O Obstáculo do Cartão Físico
A jornada começou com uma barreira burocrática inexistente na lei. Servidores da unidade teriam condicionado o atendimento à apresentação do cartão físico do SUS. A prática ignora a Portaria nº 940/2011 do Ministério da Saúde, que estabelece que o atendimento deve ser imediato e universal, especialmente em casos de urgência, permitindo o cadastro posterior.
Sete Horas de Abandono
As denunciantes descreveram um ambiente de desolação: painéis de chamada avariados, infraestrutura precária e um fluxo de pacientes marcado pelo descaso. Segundo elas, o médico de plantão realizou uma consulta superficial, prescrevendo medicamentos sem um exame clínico mínimo. “Precisei insistir para que ele pedisse um raio-X”, relatou uma das vítimas, que aguardou sete horas entre a triagem e a alta.
Hostilidade na Farmácia
O ponto de maior tensão ocorreu na farmácia 24 horas. Mesmo com a receita em mãos, as pacientes tiveram a entrega negada.
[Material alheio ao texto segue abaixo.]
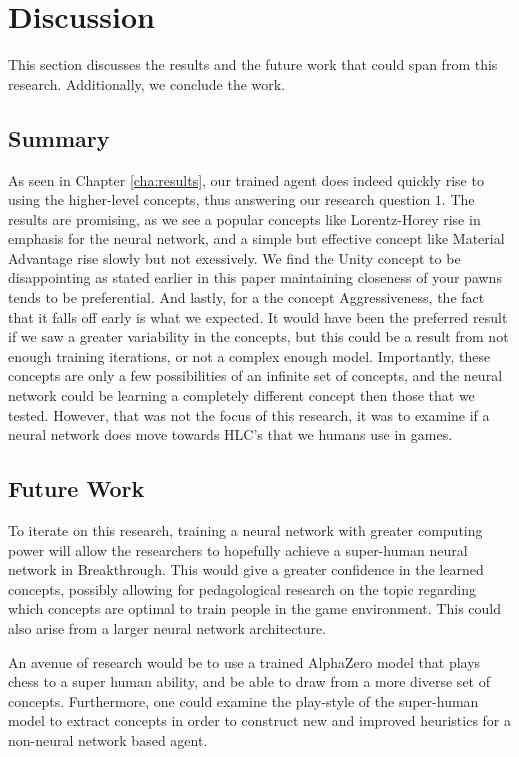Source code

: \chapter{Discussion}

This section discusses the results and the future work that could span from this research. Additionally, we conclude the work.

\section{Summary}

As seen in Chapter \ref{cha:results}, our trained agent does indeed quickly rise to using the higher-level concepts, thus answering our research question $1$. The results are promising, as we see a popular concepts like Lorentz-Horey rise in emphasis for the neural network, and a simple but effective concept like Material Advantage rise slowly but not exessively. We find the Unity concept to be disappointing as stated earlier in this paper maintaining closeness of your pawns tends to be preferential. And lastly, for a the concept Aggressiveness, the fact that it falls off early is what we expected. It would have been the preferred result if we saw a greater variability in the concepts, but this could be a result from not enough training iterations, or not a complex enough model. Importantly, these concepts are only a few possibilities of an infinite set of concepts, and the neural network could be learning a completely different concept then those that we tested. However, that was not the focus of this research, it was to examine if a neural network does move towards HLC's that we humans use in games.

\section{Future Work}

To iterate on this research, training a neural network with greater computing power will allow the researchers to hopefully achieve a super-human neural network in Breakthrough. This would give a greater confidence in the learned concepts, possibly allowing for pedagological research on the topic regarding which concepts are optimal to train people in the game environment. This could also arise from a larger neural network architecture.

An avenue of research would be to use a trained AlphaZero model that plays chess to a super human ability, and be able to draw from a more diverse set of concepts. Furthermore, one could examine the play-style of the super-human model to extract concepts in order to construct new and improved heuristics for a non-neural network based agent.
A resposta dos profissionais foi de um pragmatismo cruel:
- “Estou perdendo tempo falando com você”, teria dito uma farmacêutica.
- “Se eu não fizer a medicação de todos os internos, eu não janto”, disparou o colega do plantão noturno.
Ao serem confrontados sobre a obrigação de servir ao público, a resposta final teria sido um lacônico: “Isso é problema seu”.
O Outro Lado
Em nota, a Secretaria Municipal de Saúde (SMS) informou que recebeu a reclamação e que adotará “providências cabíveis para a devida apuração dos fatos”. A prefeitura reforçou que não compactua com agressões ou desrespeito, mas o relato das pacientes sugere que a sobrecarga de trabalho e a falta de fiscalização criaram um ambiente onde a dignidade do paciente é o primeiro item a ser descartado.
A denúncia agora serve como alerta para a gestão municipal sobre a necessidade urgente de requalificação das equipes e manutenção das unidades de pronto atendimento da capital.